*Recorded data*.
* * * * * * *

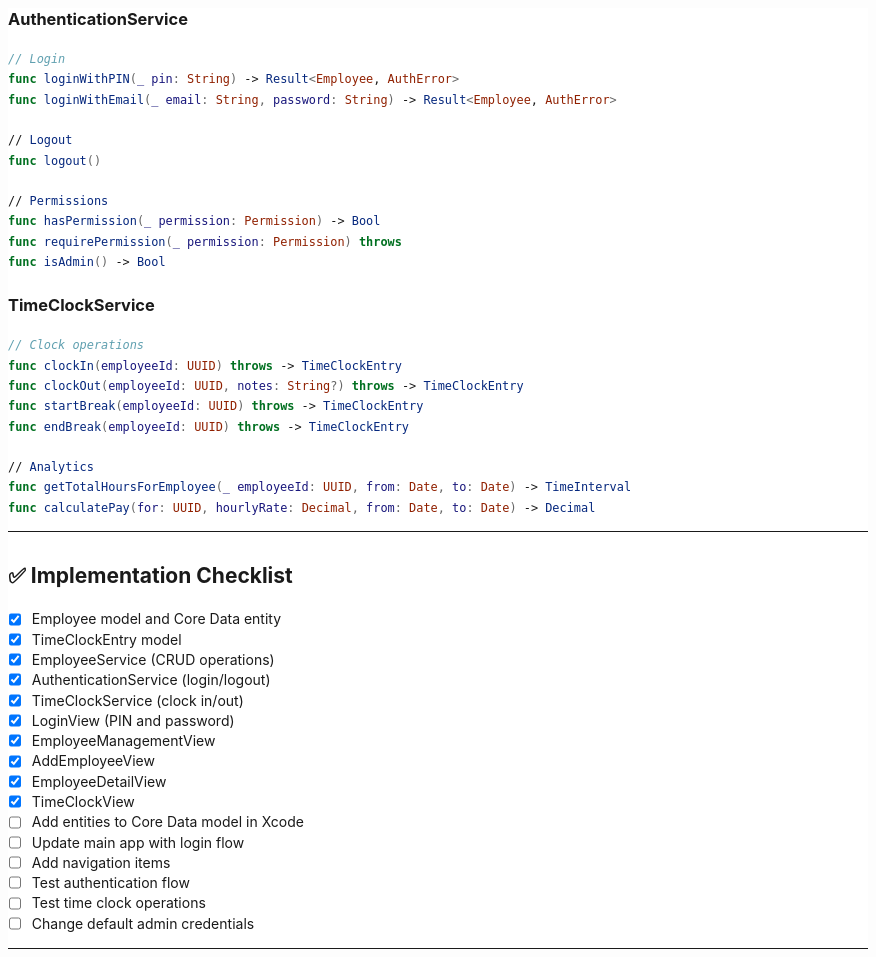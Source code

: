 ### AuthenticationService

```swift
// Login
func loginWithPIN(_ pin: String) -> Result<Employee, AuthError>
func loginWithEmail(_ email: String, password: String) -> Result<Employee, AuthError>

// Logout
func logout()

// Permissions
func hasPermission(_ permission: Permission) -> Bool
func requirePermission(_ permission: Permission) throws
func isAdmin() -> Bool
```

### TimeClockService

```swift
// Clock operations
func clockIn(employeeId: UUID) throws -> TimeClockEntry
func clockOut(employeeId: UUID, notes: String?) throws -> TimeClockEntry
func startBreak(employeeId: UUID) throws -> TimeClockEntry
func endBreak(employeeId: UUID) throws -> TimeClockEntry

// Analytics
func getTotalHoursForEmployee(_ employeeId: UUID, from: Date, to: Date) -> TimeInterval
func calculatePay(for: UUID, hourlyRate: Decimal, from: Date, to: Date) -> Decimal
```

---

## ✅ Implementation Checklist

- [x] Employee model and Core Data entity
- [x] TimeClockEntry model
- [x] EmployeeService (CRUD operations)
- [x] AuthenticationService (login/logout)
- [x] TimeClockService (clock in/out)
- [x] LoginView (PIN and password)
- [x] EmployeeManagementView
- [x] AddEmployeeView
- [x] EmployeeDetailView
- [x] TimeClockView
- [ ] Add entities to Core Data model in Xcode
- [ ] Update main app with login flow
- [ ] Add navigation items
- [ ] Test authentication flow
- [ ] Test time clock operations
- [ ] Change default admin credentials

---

* * * * * * *

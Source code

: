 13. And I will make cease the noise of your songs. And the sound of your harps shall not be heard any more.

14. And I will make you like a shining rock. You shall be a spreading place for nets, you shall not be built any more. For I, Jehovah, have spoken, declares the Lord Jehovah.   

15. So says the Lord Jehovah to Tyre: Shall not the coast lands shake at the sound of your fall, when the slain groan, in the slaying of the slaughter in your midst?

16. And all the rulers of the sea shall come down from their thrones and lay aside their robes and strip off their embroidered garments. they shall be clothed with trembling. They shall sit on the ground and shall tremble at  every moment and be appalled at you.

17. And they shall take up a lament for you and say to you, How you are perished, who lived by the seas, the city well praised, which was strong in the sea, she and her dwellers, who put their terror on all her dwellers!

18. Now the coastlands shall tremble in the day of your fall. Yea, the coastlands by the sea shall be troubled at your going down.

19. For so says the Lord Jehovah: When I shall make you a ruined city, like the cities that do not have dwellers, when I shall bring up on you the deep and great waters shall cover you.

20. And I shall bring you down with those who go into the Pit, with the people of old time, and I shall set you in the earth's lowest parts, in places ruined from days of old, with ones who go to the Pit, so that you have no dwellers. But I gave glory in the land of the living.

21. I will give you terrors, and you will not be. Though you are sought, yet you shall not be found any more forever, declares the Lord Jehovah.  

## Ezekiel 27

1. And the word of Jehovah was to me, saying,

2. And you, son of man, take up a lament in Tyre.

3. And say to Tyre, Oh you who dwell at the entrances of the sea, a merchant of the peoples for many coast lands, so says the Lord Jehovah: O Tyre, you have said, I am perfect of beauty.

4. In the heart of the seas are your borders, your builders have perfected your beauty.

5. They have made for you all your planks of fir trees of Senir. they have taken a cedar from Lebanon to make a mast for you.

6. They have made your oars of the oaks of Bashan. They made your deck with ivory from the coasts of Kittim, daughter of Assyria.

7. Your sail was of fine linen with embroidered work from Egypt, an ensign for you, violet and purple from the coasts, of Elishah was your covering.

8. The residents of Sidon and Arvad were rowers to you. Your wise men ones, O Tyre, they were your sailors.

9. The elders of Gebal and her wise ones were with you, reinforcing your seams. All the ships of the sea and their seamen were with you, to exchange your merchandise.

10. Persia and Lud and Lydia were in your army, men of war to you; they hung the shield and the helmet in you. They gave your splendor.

* * * * * * *

*Exercise goal*.
Reproducing the whole listing above is not the task. Copy exactly only the lines from the one with "18. Now the" to the one with "19. For so says", both kept.

*Answer to the problem*.
18. Now the coastlands shall tremble in the day of your fall. Yea, the coastlands by the sea shall be troubled at your going down.

19. For so says the Lord Jehovah: When I shall make you a ruined city, like the cities that do not have dwellers, when I shall bring up on you the deep and great waters shall cover you.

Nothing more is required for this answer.